Why am I writing on math late on a Saturday night after a long time away from my blog? Because, I admit, I have nothing else to talk about…
I probably could [and should] write about my experience as a prospective first-time father, or I could write about how my class in Decision Making Under Uncertainty has been a much better experience for me personally and professionally this semester. I might even write about how the Wade-O Radio Show has been off the air for at least 4 weeks now, and that Wade needs to fix his mixer ASAP. But I figured I’d take a few minutes to write about a topic that almost no one I know cares about even though I’ve been thinking about it almost exclusively for the past month or so: learning Bayesian networks from data.
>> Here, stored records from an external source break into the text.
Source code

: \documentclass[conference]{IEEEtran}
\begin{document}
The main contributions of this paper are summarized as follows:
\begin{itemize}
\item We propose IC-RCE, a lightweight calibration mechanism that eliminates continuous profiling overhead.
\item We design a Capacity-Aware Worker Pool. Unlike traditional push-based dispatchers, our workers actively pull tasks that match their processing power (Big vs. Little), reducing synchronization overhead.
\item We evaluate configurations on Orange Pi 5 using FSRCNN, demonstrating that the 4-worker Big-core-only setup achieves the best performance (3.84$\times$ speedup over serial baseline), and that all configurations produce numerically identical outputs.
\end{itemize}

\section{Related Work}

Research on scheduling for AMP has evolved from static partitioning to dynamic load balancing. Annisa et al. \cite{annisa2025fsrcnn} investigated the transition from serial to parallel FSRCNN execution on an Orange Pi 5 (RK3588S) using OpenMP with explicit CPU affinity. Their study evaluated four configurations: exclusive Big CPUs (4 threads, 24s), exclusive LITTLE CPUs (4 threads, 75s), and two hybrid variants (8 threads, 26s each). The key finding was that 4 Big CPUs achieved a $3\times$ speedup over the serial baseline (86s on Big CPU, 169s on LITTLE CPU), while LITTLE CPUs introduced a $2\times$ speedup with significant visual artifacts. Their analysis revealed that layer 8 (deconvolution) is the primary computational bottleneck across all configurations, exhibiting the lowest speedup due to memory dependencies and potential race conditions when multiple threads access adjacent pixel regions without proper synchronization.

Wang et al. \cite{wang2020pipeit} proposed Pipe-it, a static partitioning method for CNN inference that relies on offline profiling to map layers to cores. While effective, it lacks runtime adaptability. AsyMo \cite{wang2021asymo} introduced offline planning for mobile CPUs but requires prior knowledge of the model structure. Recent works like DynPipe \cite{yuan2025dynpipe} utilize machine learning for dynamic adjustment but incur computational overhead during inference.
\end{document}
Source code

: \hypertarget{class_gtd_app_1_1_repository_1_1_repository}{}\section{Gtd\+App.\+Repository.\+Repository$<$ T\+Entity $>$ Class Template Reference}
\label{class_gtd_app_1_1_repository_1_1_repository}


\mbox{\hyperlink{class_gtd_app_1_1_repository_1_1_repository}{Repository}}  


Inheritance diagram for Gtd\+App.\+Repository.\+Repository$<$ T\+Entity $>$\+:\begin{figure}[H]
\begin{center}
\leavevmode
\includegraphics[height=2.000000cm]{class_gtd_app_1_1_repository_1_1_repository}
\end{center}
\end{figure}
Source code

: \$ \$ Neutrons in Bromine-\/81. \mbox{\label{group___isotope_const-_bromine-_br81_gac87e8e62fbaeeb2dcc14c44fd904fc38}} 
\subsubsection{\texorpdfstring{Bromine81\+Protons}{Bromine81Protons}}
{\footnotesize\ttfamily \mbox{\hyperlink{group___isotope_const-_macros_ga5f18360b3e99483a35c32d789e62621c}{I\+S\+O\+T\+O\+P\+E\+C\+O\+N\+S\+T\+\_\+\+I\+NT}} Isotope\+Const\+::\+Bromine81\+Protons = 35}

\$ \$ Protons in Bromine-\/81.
Bayesian networks are remarkable graphical models for organizing joint probability distributions according to the conditional independence relationships extant in a dataset. Another way of saying this is that people usually process information according to hypotheses linking the objects they observe. People don’t connect objects intellectually unless the hypotheses connect. One of my PhD advisors at Carnegie Mellon, Mitchell Small, introduced me to the Bayesian Network as a way to combine information from health effects studies to support risk assessment, but as a postdoctoral fellow, I started to look at Bayesian networks as a potential data mining tool. However you look at them, they are elegant computational models with a compelling axiomatic basis for philosophical reasoning, to boot. For me, they helped me understand and visualize Bayes’ rule as a graduate student, and now I’m hoping to use them more as a data mining technique to model drinking water distribution system reliability. For these applications, I am thinking that learning the networks from my datasets will be indispensable.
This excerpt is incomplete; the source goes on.